As Metallica has come to essentially define metal, the tenets listed above have come to define their latest film, Metallica: Through The Never.

Directed by Nimrod Antal, Never shows a heightened experience of what happens at a Metallica show. Written by Antal and the band, the film takes a surrealistic detour as Trip (Dane DeHaan), a roadie, must go on a mission to retrieve a bag that the band desperately needs that night. If that reads vague, it is. The fact that it’s actual dialogue doesn’t help.

Salvador Dali and Paulo Coelho’s The Alchemist serve as inspiration but, unfortunately, execution fails concept as the narrative is loose even by forgiving standards. While unreliable narrators and loose ends are great if you are Christopher Nolan, this shows poor construction.

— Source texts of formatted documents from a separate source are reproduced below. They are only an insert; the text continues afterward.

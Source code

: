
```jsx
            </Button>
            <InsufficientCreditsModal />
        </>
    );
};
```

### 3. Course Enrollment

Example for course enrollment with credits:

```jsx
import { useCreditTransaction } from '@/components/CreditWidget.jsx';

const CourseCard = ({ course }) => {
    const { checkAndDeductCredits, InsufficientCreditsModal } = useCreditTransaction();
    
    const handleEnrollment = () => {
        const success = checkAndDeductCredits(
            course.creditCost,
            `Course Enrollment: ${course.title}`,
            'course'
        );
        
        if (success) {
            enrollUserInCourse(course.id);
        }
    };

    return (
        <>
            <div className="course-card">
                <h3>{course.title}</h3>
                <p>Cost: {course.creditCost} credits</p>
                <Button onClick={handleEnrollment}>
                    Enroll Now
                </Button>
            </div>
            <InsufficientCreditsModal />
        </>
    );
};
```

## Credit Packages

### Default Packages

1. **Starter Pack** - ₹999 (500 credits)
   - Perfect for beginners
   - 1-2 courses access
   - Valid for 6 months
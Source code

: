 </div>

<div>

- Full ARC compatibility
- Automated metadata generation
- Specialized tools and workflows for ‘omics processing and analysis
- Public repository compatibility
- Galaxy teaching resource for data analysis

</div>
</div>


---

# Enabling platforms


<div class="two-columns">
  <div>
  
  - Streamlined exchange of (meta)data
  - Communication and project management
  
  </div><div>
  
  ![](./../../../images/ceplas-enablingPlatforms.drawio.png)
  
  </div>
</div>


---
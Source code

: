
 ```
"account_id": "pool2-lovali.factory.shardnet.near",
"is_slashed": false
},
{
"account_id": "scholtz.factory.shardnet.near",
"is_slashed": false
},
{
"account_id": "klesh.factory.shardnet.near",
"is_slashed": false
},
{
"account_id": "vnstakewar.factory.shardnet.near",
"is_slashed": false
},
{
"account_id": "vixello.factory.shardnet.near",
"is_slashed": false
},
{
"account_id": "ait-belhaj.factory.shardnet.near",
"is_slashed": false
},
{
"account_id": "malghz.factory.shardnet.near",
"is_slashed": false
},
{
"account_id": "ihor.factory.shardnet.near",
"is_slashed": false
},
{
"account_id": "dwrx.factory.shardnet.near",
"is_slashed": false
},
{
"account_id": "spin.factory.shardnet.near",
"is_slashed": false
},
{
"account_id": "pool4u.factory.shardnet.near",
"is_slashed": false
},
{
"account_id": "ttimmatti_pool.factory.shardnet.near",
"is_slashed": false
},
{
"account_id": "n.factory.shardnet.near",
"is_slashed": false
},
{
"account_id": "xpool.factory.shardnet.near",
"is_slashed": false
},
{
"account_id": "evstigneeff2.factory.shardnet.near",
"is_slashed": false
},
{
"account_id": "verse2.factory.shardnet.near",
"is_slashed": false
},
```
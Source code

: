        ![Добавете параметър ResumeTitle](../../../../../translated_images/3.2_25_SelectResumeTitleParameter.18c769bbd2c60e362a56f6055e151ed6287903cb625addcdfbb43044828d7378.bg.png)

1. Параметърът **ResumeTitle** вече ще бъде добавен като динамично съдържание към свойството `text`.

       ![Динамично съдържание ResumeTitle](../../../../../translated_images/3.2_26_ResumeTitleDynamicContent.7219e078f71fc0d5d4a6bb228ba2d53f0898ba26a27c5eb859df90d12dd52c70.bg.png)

Antal is a wonderful visual director but the band would’ve been better served to have one capable enough to incorporate a tacit statement about where the band is now. Unfortunately, in a weird, sad way it does inversely.

Credit the band for trying to do something artistic (2011’s Lou Reed collaboration, LULU) but was this the best and most artistic content that Metallica as a creative unit had? The film settles for being a “Song Remains The Same” clone when it could’ve had the same emotional impact as Pink Floyd’s iconic The Wall.

Creative relevancy aside, Metallica: Through The Never is an amazing concert film and being shot in IMAX only makes it better. With the exception of their acclaimed 1989 Seattle concert, this is Metallica’s best performance on film. The 3D is visceral and not gimmicky and is one of the great concert films that best captures the live feel of the band since the Scorsese/Rolling Stones collaboration, “Shine A Light.”

All in all, Metallica: Through The Never is a good effort. The band is great and the film is technically sound. Great performances all around but the hackneyed side story is redundant.

The biggest mistake the band made is not totally relying on themselves.